**PROBLEM TO SOLVE**
Count the lines in the material below that contain the word "textbf" and give the number alone.

**LISTED RECORDS**
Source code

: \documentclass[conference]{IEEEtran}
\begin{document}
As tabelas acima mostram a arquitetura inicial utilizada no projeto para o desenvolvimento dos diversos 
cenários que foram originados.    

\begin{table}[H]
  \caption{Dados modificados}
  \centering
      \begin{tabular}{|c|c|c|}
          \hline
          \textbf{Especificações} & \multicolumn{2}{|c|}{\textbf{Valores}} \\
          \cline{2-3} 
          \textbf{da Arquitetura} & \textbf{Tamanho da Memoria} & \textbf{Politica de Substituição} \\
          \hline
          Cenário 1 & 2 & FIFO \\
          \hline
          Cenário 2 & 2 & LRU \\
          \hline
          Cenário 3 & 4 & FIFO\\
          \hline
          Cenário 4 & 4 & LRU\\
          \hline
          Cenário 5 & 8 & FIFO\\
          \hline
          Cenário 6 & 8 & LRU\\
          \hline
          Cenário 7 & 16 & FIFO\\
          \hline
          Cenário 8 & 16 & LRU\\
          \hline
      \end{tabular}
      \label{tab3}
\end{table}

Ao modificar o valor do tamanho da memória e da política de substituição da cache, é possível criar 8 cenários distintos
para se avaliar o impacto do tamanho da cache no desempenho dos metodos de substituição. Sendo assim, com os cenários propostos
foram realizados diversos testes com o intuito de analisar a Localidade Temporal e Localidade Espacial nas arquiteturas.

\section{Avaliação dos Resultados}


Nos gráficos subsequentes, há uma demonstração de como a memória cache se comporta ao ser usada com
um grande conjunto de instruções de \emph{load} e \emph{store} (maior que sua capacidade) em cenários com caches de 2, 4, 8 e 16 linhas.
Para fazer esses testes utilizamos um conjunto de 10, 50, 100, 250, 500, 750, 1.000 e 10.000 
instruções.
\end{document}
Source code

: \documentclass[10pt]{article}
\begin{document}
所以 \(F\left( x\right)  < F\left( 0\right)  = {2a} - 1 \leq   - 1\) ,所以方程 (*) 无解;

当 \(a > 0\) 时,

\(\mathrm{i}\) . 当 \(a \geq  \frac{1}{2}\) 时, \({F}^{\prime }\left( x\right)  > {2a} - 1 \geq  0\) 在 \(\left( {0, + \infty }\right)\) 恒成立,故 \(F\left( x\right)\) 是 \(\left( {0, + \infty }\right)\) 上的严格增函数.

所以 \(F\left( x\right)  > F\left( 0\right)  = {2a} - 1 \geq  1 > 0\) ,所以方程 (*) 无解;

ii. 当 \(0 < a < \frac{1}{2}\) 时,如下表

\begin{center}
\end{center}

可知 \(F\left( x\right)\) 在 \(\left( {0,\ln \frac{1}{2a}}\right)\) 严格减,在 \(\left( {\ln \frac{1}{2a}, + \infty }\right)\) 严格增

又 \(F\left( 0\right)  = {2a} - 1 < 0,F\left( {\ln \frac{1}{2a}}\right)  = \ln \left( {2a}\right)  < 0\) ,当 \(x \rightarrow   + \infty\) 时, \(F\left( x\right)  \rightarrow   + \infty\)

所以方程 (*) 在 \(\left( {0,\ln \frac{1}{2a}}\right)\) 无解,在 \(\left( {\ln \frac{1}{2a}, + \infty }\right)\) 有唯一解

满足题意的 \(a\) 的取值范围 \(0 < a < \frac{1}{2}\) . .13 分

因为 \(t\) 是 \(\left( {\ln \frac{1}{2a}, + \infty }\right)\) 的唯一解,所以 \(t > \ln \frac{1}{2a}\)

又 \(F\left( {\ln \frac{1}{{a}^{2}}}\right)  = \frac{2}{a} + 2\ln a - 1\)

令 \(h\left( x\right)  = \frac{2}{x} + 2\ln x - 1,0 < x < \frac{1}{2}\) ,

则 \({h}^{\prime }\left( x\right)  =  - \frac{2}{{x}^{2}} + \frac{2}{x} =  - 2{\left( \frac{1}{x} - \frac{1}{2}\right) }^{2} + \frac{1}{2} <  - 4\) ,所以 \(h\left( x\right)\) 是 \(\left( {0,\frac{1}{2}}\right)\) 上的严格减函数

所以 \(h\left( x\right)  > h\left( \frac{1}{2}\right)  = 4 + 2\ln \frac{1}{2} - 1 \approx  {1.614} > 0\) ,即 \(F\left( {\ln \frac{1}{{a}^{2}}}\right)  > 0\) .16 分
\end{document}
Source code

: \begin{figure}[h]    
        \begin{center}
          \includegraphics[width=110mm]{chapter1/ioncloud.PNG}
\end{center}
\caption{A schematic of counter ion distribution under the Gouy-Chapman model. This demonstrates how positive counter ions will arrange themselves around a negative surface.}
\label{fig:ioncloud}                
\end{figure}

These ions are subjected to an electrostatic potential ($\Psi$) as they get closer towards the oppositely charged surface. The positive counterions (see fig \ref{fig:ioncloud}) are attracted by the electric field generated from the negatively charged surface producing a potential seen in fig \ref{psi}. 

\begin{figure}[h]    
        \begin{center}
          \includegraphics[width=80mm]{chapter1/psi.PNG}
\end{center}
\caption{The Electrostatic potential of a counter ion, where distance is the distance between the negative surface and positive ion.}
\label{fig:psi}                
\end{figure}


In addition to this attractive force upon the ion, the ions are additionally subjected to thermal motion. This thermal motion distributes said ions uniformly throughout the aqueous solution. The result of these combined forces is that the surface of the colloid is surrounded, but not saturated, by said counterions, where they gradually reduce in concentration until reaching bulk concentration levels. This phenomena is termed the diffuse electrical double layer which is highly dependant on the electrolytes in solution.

**ANSWER BELOW**
2